%%
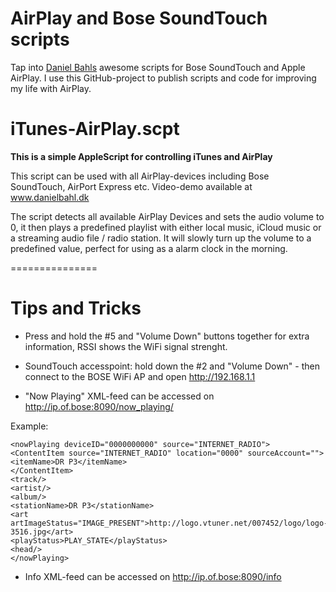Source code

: # AirPlay and Bose SoundTouch scripts

Tap into [Daniel Bahls](http://www.danielbahl.dk/) awesome scripts for Bose SoundTouch and Apple AirPlay. I use this GitHub-project to publish scripts and code for improving my life with AirPlay.


# iTunes-AirPlay.scpt 

**This is a simple AppleScript for controlling iTunes and AirPlay**

This script can be used with all AirPlay-devices including Bose SoundTouch, AirPort Express etc.
Video-demo available at www.danielbahl.dk

The script detects all available AirPlay Devices and sets the audio volume to 0, it then plays a predefined playlist with either local music, iCloud music or a streaming audio file / radio station. It will slowly turn up the volume to a predefined value, perfect for using as a alarm clock in the morning.

===============

# Tips and Tricks

*  Press and hold the #5 and "Volume Down" buttons together for extra information, RSSI shows the WiFi signal strenght.

*  SoundTouch accesspoint: hold down the #2 and "Volume Down" - then connect to the BOSE WiFi AP and open http://192.168.1.1

*  "Now Playing" XML-feed can be accessed on http://ip.of.bose:8090/now_playing/

Example: 
```
<nowPlaying deviceID="0000000000" source="INTERNET_RADIO">
<ContentItem source="INTERNET_RADIO" location="0000" sourceAccount="">
<itemName>DR P3</itemName>
</ContentItem>
<track/>
<artist/>
<album/>
<stationName>DR P3</stationName>
<art artImageStatus="IMAGE_PRESENT">http://logo.vtuner.net/007452/logo/logo-3516.jpg</art>
<playStatus>PLAY_STATE</playStatus>
<head/>
</nowPlaying>
```
* Info XML-feed can be accessed on http://ip.of.bose:8090/info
%%
**What is needed:**
Take the entries above and return only the lines from the one with "Tap into [Daniel" to the one with "# iTunes-AirPlay.scpt", both included, unchanged.

**Exercise result:**
Tap into [Daniel Bahls](http://www.danielbahl.dk/) awesome scripts for Bose SoundTouch and Apple AirPlay. I use this GitHub-project to publish scripts and code for improving my life with AirPlay.


# iTunes-AirPlay.scpt 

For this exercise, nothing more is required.